Life expectancy is lower in the North. Mental health outcomes are worse. Suicide rates are higher. Wages lag. Investment trails. Opportunity shrinks. And still, the solution offered is the same: another bid round, another consultation, another bus station.
Bradford, a city of immense potential, was recently gifted a new bus interchange. It doesn’t need a bus station! It needs a ten-year economic transformation plan – with real capital, leadership, and autonomy. But regeneration, it seems, is easier to reduce to a press release.
And all the while, we are told that devolution is the answer. But this isn’t devolution. It’s decentralised management – with no real control over tax, spending, borrowing, or industrial strategy.
Power is retained. Blame is outsourced.
Even the language has become dishonest. “Levelling up” was never defined because it was never meant to deliver. It was another slogan, not a strategy. A cover for inertia. A distraction from a system that was never designed to be level in the first place.
So what now?
The polite version of regional advocacy has failed.

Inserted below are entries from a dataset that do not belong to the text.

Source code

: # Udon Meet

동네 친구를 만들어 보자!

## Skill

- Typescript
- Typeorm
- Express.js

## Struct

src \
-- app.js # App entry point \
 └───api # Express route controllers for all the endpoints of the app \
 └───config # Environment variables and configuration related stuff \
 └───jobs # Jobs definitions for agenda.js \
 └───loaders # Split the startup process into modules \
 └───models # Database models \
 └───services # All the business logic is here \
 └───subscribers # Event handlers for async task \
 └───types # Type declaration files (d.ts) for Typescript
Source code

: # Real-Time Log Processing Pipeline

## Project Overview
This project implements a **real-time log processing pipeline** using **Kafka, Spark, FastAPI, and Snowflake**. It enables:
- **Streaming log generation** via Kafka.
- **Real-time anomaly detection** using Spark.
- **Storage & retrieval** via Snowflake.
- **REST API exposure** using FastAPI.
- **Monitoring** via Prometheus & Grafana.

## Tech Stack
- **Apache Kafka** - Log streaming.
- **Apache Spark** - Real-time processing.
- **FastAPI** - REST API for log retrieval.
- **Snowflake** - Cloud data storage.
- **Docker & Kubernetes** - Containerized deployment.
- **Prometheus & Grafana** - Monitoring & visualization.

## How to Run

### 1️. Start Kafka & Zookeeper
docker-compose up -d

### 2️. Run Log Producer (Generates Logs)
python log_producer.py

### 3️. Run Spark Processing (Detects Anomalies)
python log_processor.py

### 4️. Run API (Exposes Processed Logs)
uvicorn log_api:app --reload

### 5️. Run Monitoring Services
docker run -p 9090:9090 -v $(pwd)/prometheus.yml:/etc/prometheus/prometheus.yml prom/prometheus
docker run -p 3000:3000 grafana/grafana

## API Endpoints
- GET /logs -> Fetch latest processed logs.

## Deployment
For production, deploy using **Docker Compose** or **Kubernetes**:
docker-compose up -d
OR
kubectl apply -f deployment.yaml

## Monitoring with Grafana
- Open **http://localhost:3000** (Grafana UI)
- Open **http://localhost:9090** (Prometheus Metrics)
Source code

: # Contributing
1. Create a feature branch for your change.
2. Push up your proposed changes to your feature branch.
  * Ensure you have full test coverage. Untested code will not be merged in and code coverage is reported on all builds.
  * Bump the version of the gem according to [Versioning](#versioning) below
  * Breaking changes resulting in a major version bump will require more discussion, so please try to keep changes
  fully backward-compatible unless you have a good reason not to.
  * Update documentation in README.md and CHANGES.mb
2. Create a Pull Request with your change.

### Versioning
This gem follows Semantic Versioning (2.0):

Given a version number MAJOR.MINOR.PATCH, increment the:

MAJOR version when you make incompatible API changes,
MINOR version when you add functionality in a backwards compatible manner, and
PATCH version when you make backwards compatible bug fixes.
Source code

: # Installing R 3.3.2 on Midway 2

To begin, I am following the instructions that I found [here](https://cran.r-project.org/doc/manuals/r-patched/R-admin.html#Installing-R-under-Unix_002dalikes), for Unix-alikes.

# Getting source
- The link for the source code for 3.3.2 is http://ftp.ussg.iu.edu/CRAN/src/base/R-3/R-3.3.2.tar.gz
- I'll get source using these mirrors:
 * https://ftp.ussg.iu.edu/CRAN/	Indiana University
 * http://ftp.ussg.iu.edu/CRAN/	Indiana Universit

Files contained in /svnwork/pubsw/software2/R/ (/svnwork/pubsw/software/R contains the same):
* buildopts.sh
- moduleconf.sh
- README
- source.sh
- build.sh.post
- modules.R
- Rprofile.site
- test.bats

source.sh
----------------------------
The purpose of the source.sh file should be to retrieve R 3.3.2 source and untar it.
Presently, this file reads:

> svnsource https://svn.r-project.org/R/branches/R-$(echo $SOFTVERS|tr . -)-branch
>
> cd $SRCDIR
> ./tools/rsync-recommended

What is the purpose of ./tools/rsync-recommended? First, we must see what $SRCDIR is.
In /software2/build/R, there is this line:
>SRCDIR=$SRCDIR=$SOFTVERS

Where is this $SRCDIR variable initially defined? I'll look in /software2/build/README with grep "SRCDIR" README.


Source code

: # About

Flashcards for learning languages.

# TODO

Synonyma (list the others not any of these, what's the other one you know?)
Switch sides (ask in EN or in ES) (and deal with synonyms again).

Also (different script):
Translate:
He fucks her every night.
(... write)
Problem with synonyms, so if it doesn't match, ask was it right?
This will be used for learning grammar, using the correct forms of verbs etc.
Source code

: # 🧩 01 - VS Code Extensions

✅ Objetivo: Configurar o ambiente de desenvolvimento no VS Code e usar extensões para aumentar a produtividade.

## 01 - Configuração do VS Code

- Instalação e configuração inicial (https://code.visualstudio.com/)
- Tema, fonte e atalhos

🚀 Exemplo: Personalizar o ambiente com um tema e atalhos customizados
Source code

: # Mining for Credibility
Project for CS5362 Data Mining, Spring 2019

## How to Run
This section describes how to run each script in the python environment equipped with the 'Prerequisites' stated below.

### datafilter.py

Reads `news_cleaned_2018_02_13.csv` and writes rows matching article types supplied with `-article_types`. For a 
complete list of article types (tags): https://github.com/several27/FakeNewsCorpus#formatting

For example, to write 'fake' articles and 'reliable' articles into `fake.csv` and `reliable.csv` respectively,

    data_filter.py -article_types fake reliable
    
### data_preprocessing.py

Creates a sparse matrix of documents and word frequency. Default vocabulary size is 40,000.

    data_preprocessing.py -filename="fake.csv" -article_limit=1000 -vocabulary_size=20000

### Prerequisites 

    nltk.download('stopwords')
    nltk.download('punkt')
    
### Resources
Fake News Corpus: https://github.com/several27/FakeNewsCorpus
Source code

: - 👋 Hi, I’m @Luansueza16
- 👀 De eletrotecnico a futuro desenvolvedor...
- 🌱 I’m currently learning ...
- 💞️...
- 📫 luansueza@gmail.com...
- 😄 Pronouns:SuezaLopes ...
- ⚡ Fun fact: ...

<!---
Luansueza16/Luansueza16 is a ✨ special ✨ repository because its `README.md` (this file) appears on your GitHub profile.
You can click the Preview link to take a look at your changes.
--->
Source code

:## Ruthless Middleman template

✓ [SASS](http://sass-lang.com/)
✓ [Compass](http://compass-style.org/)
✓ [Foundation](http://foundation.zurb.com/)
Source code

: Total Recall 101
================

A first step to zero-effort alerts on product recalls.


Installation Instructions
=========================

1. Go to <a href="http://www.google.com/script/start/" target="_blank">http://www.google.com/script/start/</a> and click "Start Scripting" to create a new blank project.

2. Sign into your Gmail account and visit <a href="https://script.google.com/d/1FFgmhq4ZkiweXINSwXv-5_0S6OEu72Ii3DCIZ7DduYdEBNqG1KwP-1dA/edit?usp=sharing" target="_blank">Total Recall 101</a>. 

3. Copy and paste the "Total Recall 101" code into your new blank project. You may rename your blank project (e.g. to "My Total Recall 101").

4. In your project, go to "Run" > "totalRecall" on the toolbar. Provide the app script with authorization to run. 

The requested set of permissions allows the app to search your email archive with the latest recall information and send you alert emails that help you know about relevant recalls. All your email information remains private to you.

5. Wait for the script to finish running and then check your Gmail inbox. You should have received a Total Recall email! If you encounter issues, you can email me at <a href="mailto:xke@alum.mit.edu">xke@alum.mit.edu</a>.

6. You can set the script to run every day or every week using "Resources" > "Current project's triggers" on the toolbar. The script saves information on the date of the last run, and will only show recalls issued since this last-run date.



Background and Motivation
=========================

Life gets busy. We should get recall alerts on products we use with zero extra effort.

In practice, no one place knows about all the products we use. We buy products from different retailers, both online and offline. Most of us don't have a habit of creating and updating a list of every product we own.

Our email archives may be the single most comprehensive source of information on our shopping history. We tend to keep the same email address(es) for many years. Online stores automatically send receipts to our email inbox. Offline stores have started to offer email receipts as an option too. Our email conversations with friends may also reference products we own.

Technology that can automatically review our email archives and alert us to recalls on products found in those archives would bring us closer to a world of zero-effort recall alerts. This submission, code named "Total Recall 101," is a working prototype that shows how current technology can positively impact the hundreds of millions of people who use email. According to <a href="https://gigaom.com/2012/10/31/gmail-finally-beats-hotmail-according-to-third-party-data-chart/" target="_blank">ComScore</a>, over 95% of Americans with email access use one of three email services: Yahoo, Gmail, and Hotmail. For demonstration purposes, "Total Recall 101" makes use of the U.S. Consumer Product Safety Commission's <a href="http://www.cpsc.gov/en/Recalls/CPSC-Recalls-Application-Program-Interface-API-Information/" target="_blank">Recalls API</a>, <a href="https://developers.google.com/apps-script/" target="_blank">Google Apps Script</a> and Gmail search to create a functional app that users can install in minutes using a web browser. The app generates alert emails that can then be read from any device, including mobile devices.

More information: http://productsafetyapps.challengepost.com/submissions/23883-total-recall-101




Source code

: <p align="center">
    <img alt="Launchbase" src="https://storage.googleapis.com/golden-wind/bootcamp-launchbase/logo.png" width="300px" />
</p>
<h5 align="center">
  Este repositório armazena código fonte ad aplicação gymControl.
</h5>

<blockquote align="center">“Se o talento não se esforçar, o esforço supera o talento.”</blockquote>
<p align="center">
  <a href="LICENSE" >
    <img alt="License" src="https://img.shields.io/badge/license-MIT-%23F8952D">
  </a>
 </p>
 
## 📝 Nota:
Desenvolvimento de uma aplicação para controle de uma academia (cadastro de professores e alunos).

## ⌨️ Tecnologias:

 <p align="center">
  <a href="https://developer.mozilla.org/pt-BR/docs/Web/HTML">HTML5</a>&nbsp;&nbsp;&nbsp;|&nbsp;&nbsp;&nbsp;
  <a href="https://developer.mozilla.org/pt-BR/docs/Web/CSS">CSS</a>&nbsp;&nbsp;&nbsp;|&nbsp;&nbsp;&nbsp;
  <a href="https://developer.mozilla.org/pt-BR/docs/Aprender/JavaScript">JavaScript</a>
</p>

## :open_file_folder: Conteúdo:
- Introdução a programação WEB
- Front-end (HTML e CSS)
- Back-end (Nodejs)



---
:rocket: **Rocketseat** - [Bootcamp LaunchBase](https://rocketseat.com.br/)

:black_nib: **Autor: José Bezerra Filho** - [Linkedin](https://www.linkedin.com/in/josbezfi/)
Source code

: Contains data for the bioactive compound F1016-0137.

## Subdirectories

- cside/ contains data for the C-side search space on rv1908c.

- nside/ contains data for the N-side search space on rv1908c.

Playing the game – submitting bids, attending briefings, waiting for trickle-down progress – has left the North poorer and angrier than it was a generation ago.
We need to stop clapping for crumbs and start demanding control.
Stop celebrating the arrival of a Greggs as proof of regeneration.
Stop pretending this is about fairness. It isn’t. It’s about power and who holds it, who benefits from it, and who is systematically denied access to it.
If the North were a startup, successive governments would be the investors who took the IP, fired the team, stripped the assets, and left it pitching for scraps.
The North doesn’t need sympathy. It needs sovereignty – over its own economy, infrastructure, and future.
I’m tired of waiting for London to notice us.
Is anyone else?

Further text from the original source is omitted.